The Reuters writers focused instead on things more tangible to their readers, such as his warnings about government and corporate snooping on Web users by creating individual profiles based on the data users supply. But this was my favorite part:

When Berners-Lee wrote his proposal in March 1989, his boss at CERN, the world’s biggest particle physics laboratory, scrawled “vague, but exciting” on the memo.

I found that interesting in light of a couple of things. Recently, futurist and cyberpunk author Bruce Sterling gave a controversial speech in New Zealand about the future of the Web. In it, he gave what appeared to be a blistering criticism of Web 2.0, Tim O’Reilly’s term, which gave rise to many of the applications we see today—user generated content, AJAX, social media, on and on.

At Web 2.0’s inception, critics jumped on it as an ill-defined marketing buzzword and claimed it wasn’t really different from Berners-Lee’s Web 1.0; it just looked different. Sterling summed it up a few weeks ago by saying Web 2.0 was made of “useful, sound ideas that were creatively vague.” He followed that up with much vaguer tales of the “Transition Web” and turtles upon turtles upon turtles.

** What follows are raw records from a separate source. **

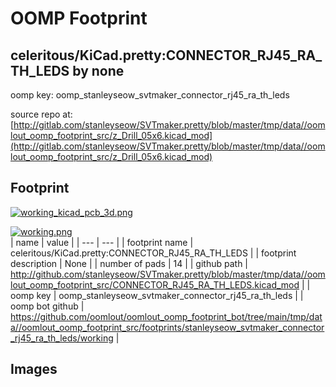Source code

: # OOMP Footprint  
## celeritous/KiCad.pretty:CONNECTOR_RJ45_RA_TH_LEDS  by none  
  
oomp key: oomp_stanleyseow_svtmaker_connector_rj45_ra_th_leds  
  
source repo at: [http://gitlab.com/stanleyseow/SVTmaker.pretty/blob/master/tmp/data//oomlout_oomp_footprint_src/z_Drill_05x6.kicad_mod](http://gitlab.com/stanleyseow/SVTmaker.pretty/blob/master/tmp/data//oomlout_oomp_footprint_src/z_Drill_05x6.kicad_mod)  
## Footprint  
  
[![working_kicad_pcb_3d.png](working_kicad_pcb_3d_600.png)](working_kicad_pcb_3d.png)  
  
[![working.png](working_600.png)](working.png)  
| name | value | 
| --- | --- | 
| footprint name | celeritous/KiCad.pretty:CONNECTOR_RJ45_RA_TH_LEDS | 
| footprint description | None | 
| number of pads | 14 | 
| github path | http://github.com/stanleyseow/SVTmaker.pretty/blob/master/tmp/data//oomlout_oomp_footprint_src/CONNECTOR_RJ45_RA_TH_LEDS.kicad_mod | 
| oomp key | oomp_stanleyseow_svtmaker_connector_rj45_ra_th_leds | 
| oomp bot github | https://github.com/oomlout/oomlout_oomp_footprint_bot/tree/main/tmp/data//oomlout_oomp_footprint_src/footprints/stanleyseow_svtmaker_connector_rj45_ra_th_leds/working | 
## Images  
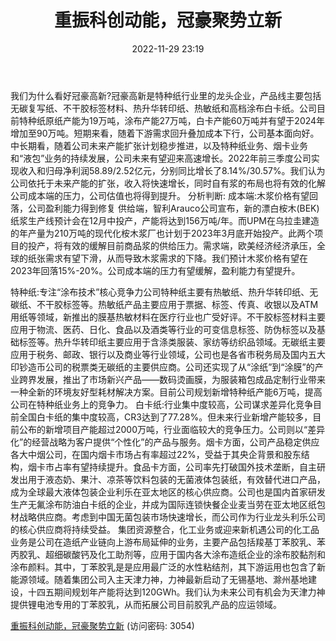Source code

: ﻿---
title: 重振科创动能，冠豪聚势立新
date: 2022-11-29 23:19
tags:
- 冠豪高新
updated: 1970-01-01 08:00:00
---

我们为什么看好冠豪高新?冠豪高新是特种纸行业里的龙头企业，产品线主要包括无碳复写纸、不干胶标签材料、热升华转印纸、热敏纸和高档涂布白卡纸。公司目前特种纸原纸产能为19万吨，涂布产能27万吨，白卡产能60万吨并有望于2024年增加至90万吨。短期来看，随着下游需求回升叠加成本下行，公司基本面向好。中长期看，随着公司未来产能扩张计划稳步推进，以及特种纸业务、烟卡业务和“液包”业务的持续发展，公司未来有望迎来高速增长。2022年前三季度公司实现收入和归母净利润58.89/2.52亿元，分别同比增长了8.14%/30.57%。我们认为公司依托于未来产能的扩张，收入将快速增长，同时自有浆的布局也将有效的化解公司成本端的压力，公司估值也将得到提升。
分析判断:
成本端:木浆价格有望回落，公司盈利能力得到修复
供给端，智利Arauco公司宣布，新的漂白桉木(BEK)纸浆生产线预计会在12月中投产，产能将达到156万吨/年。而UPM在乌拉圭建造的年产量为210万吨的现代化桉木浆厂也计划于2023年3月底开始投产。此两个项目的投产，将有效的缓解目前商品浆的供给压力。需求端，欧美经济经济承压，全球的纸张需求有望下滑，从而导致木浆需求的下降。我们预计木浆价格有望在2023年回落15%-20%。公司成本端的压力有望缓解，盈利能力有望提升。
<!-- more -->
特种纸:专注“涂布技术”核心竞争力公司特种纸主要有热敏纸、热升华转印纸、无碳纸、不干胶标签等。热敏纸产品主要应用于票据、标签、传真、收银以及ATM用纸等领域，新推出的膜基热敏材料在医疗行业也广受好评。不干胶标签材料主要应用于物流、医药、日化、食品以及酒类等行业的可变信息标签、防伪标签以及基础标签等。热升华转印纸主要应用于含涤类服装、家纺等纺织品领域。无碳纸主要应用于税务、邮政、银行以及商业等行业领域，公司也是各省市税务局及国内五大印钞造币公司的税票类无碳纸的主要供应商。公司还实现了从“涂纸”到“涂膜”的产业跨界发展，推出了市场新兴产品——数码烫画膜，为服装箱包成品定制行业带来一种全新的环境友好型耗材解决方案。目前公司规划新增特种纸产能6万吨，提高公司在特种纸业务上的竞争力。
白卡纸:行业集中度较高，公司谋求差异化竞争目前全国白卡纸的集中度较高，CR3达到了77.28%。但未来行业新增产能较多，目前公布的新增项目产能超过2000万吨，行业面临较大的竞争压力。公司则以“差异化”的经营战略为客户提供“个性化”的产品与服务。烟卡方面，公司产品稳定供应各大中烟公司，在国内烟卡市场占有率超过22%，受益于其央企背景和股东结构，烟卡市占率有望持续提升。食品卡方面，公司率先打破国外技术垄断，自主研发出用于液态奶、果汁、凉茶等饮料包装的无菌液体包装纸，有效替代进口产品，成为全球最大液体包装企业利乐在亚太地区的核心供应商。公司也是国内首家研发生产无氟涂布防油白卡纸的企业，并成为国际连锁快餐企业麦当劳在亚太地区纸包材战略供应商。考虑到中国无菌包装市场快速增长，而公司作为行业龙头利乐公司的核心供应商将持续受益。
集团资源整合，化工业务或迎来新机遇公司的化工品业务是公司在造纸产业链向上游布局延伸的业务，主要产品包括羧基丁苯胶乳、苯丙胶乳、超细碳酸钙及化工助剂等，应用于国内各大涂布造纸企业的涂布胶黏剂和涂布颜料。其中，丁苯胶乳是是应用最广泛的水性粘结剂，其下游运用也包含了新能源领域。随着集团公司入主天津力神，力神最新启动了无锡基地、滁州基地建设，十四五期间规划年产能将达到120GWh。我们认为未来公司有机会为天津力神提供锂电池专用的丁苯胶乳，从而拓展公司目前胶乳产品的应运领域。

[重振科创动能，冠豪聚势立新](https://url12.ctfile.com/f/3948612-735802830-069773?p=3054)
(访问密码: 3054)

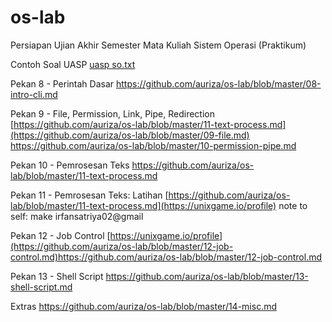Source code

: # os-lab
Persiapan Ujian Akhir Semester Mata Kuliah Sistem Operasi (Praktikum)

Contoh Soal UASP
[uasp so.txt](https://github.com/devvirfans/os-lab/files/13483313/uasp.so.txt)

Pekan 8 - Perintah Dasar
https://github.com/auriza/os-lab/blob/master/08-intro-cli.md

Pekan 9 - File, Permission, Link, Pipe, Redirection
[https://github.com/auriza/os-lab/blob/master/11-text-process.md](https://github.com/auriza/os-lab/blob/master/09-file.md)
https://github.com/auriza/os-lab/blob/master/10-permission-pipe.md

Pekan 10 - Pemrosesan Teks
https://github.com/auriza/os-lab/blob/master/11-text-process.md

Pekan 11 - Pemrosesan Teks: Latihan
[https://github.com/auriza/os-lab/blob/master/11-text-process.md](https://unixgame.io/profile)
note to self: make irfansatriya02@gmail

Pekan 12 - Job Control
[https://unixgame.io/profile](https://github.com/auriza/os-lab/blob/master/12-job-control.md)https://github.com/auriza/os-lab/blob/master/12-job-control.md

Pekan 13 - Shell Script
https://github.com/auriza/os-lab/blob/master/13-shell-script.md

Extras
https://github.com/auriza/os-lab/blob/master/14-misc.md
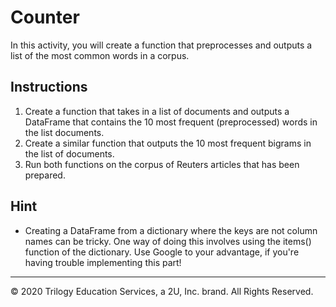 # Counter

In this activity, you will create a function that preprocesses and outputs a list of the most common words in a corpus.

## Instructions

1. Create a function that takes in a list of documents and outputs a DataFrame that contains the 10 most frequent (preprocessed) words in the list documents. 
2. Create a similar function that outputs the 10 most frequent bigrams in the list of documents.
3. Run both functions on the corpus of Reuters articles that has been prepared.

## Hint

* Creating a DataFrame from a dictionary where the keys are not column names can be tricky. One way of doing this involves using the items() function of the dictionary. Use Google to your advantage, if you're having trouble implementing this part!

---

© 2020 Trilogy Education Services, a 2U, Inc. brand. All Rights Reserved.
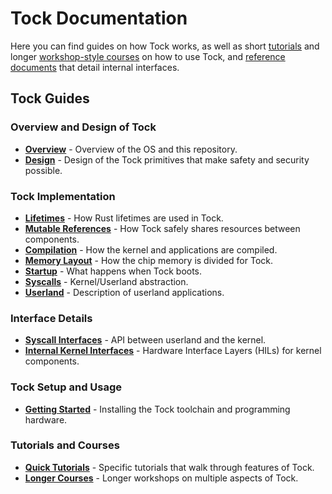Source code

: Tock Documentation
==================

Here you can find guides on how Tock works, as well as short [tutorials](tutorials)
and longer [workshop-style courses](courses) on how to use Tock, and
[reference documents](reference) that detail internal interfaces.

Tock Guides
-----------

### Overview and Design of Tock
- **[Overview](Overview.md)** - Overview of the OS and this repository.
- **[Design](Design.md)** - Design of the Tock primitives that make safety and security possible.


### Tock Implementation
- **[Lifetimes](Lifetimes.md)** - How Rust lifetimes are used in Tock.
- **[Mutable References](Mutable_References.md)** - How Tock safely shares resources between components.
- **[Compilation](Compilation.md)** - How the kernel and applications are compiled.
- **[Memory Layout](Memory_Layout.md)** - How the chip memory is divided for Tock.
- **[Startup](Startup.md)** - What happens when Tock boots.
- **[Syscalls](Syscalls.md)** - Kernel/Userland abstraction.
- **[Userland](Userland.md)** - Description of userland applications.

### Interface Details
- **[Syscall Interfaces](syscalls)** - API between userland and the kernel.
- **[Internal Kernel Interfaces](reference)** - Hardware Interface Layers (HILs) for kernel components.

### Tock Setup and Usage
- **[Getting Started](Getting_Started.md)** - Installing the Tock toolchain and programming hardware.

### Tutorials and Courses
- **[Quick Tutorials](tutorials)** - Specific tutorials that walk through features of Tock.
- **[Longer Courses](courses)** - Longer workshops on multiple aspects of Tock.
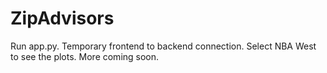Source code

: # ZipAdvisors

Run app.py. Temporary frontend to backend connection. Select NBA West to see the plots. More coming soon.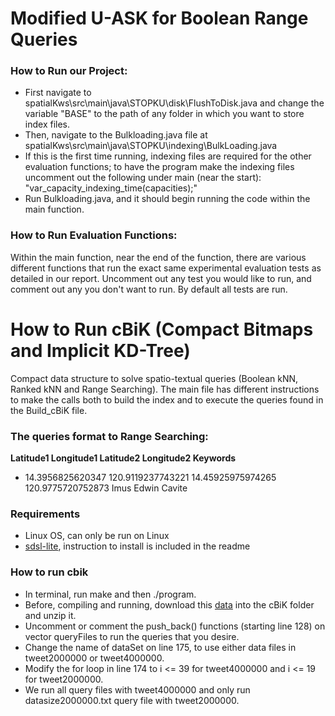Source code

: # Modified U-ASK for Boolean Range Queries

### How to Run our Project:
* First navigate to spatialKws\src\main\java\STOPKU\disk\FlushToDisk.java and change the variable "BASE" to the path of any folder in which you want to store index files.
* Then, navigate to the Bulkloading.java file at spatialKws\src\main\java\STOPKU\indexing\BulkLoading.java
* If this is the first time running, indexing files are required for the other evaluation functions; to have the program make the indexing files uncomment out the following under main (near the start): "var_capacity_indexing_time(capacities);"
* Run Bulkloading.java, and it should begin running the code within the main function.

### How to Run Evaluation Functions:
Within the main function, near the end of the function, there are various different functions that run the exact same experimental evaluation tests as detailed in our report.
Uncomment out any test you would like to run, and comment out any you don't want to run. By default all tests are run.


# How to Run cBiK (Compact Bitmaps and Implicit KD-Tree)

Compact data structure to solve spatio-textual queries (Boolean kNN, Ranked kNN and Range Searching).
The main file has different instructions to make the calls both to build the index and to execute the queries found in the Build_cBiK file.

### The queries format to Range Searching:

**Latitude1 Longitude1 Latitude2 Longitude2 Keywords**

* 14.3956825620347 120.9119237743221 14.45925975974265 120.9775720752873 Imus Edwin Cavite

### Requirements
* Linux OS, can only be run on Linux
* [sdsl-lite](https://github.com/simongog/sdsl-lite), instruction to install is included in the readme 

### How to run cbik
* In terminal, run make and then ./program.
* Before, compiling and running, download this [data](https://drive.google.com/drive/folders/1lAkW3duGurApECYMUJRFM25sR3xFfL8v?usp=sharing) into the cBiK folder and unzip it.  
* Uncomment or comment the push_back() functions (starting line 128) on vector queryFiles to run the queries that you desire.
* Change the name of dataSet on line 175, to use either data files in tweet2000000 or tweet4000000.
* Modify the for loop in line 174 to i <= 39 for tweet4000000 and i <= 19 for tweet2000000.
* We run all query files with tweet4000000 and only run datasize2000000.txt query file with tweet2000000.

Vagueness, it seems, is incredibly useful. One needs specifics when trying to sell something, especially in a corporate environment. Try selling an idea to your boss without data to back it up. But the beauty of the Web is that it is created by a kind of collective intelligence that can run merely on a concept, with definitions to come later, or perhaps never. In the meantime, look at all the cool, useful stuff that got made.

An example of another creatively vague concept: Twitter. At this very moment the general public is asking the same questions we on the cutting edge were asking when it debuted two years ago: What’s the point? Why would anybody use this? Why does anybody care? On the surface it sounds stupid. People send 140-character updates about what they’re having for breakfast to a bunch of other people who apparently give a crap.

 But then it became a useful tool for journalism, for Congress, for celebrities, for marketers, and very recently and very suddenly, for realtime search, and Google shows a twinge of concern.

It turns out that creatively vague is very powerful, even world changing. I think that’s because concepts can’t be weighted down by justification. Instead the collective interprets what it could mean, and radical innovation ensues.

So what did Sterling mean by a “transition web?” Hard to say exactly, but on the surface a culture-based, unmonetizable Web free of business models (as he calls Web 2.0, a business model) seems much more utopian than Berners-Lee’s cat-herding Semantic Web.

Thomas D. Wason
Thomas D. Wason

Defining the Semantic Web is difficult. You can run the define: function in Google and it will bring back several definitions sounding vaguely similar but offering no simple explanation—except for one, another favorite: The gleam in Tim Berners-Lee’s eye for a unified Web without metadata. Thanks for that, Thomas D. Wason, PhD.

Google Define Function

Berners-Lee told me I had it backwards in 2007, basing my understanding on a common misconception that led a Semantic Web developer from Berkeley to declare it dead on arrival. The Semantic Web, said Berners-Lee, wasn’t so much about getting humans to adhere to a common language (fat chance!) when identifying data so that machines could better understand it, but more about getting machines to understand data in more human ways (um, I think), and then integrating that data in a way that is intuitively accessible and contextual.

Here’s how he defined it himself:

“The semantic web is about data integration. Most of the data is in existing databases. Much of it is currently exported in HTML and can be easily exported also in RDF using a tool like D2R Server. Data comes from many sources. Calendars. Scientific measurements. Applications such as calendars, financial programs, and so on.

“Yes, it is possible to write data into online media, but that (a) is very effort-intensive and (b) only covers a fraction of all the things data is about. I’m not holding my breath for that.”

And that means? I don’t know, but my guess is we’ll know it when we see it, and so long as enough vagueness remains innovation could be limitless. All I really know is that if something the creator of the World Wide Web is doing sounds “vague, but exciting,” we should pay attention.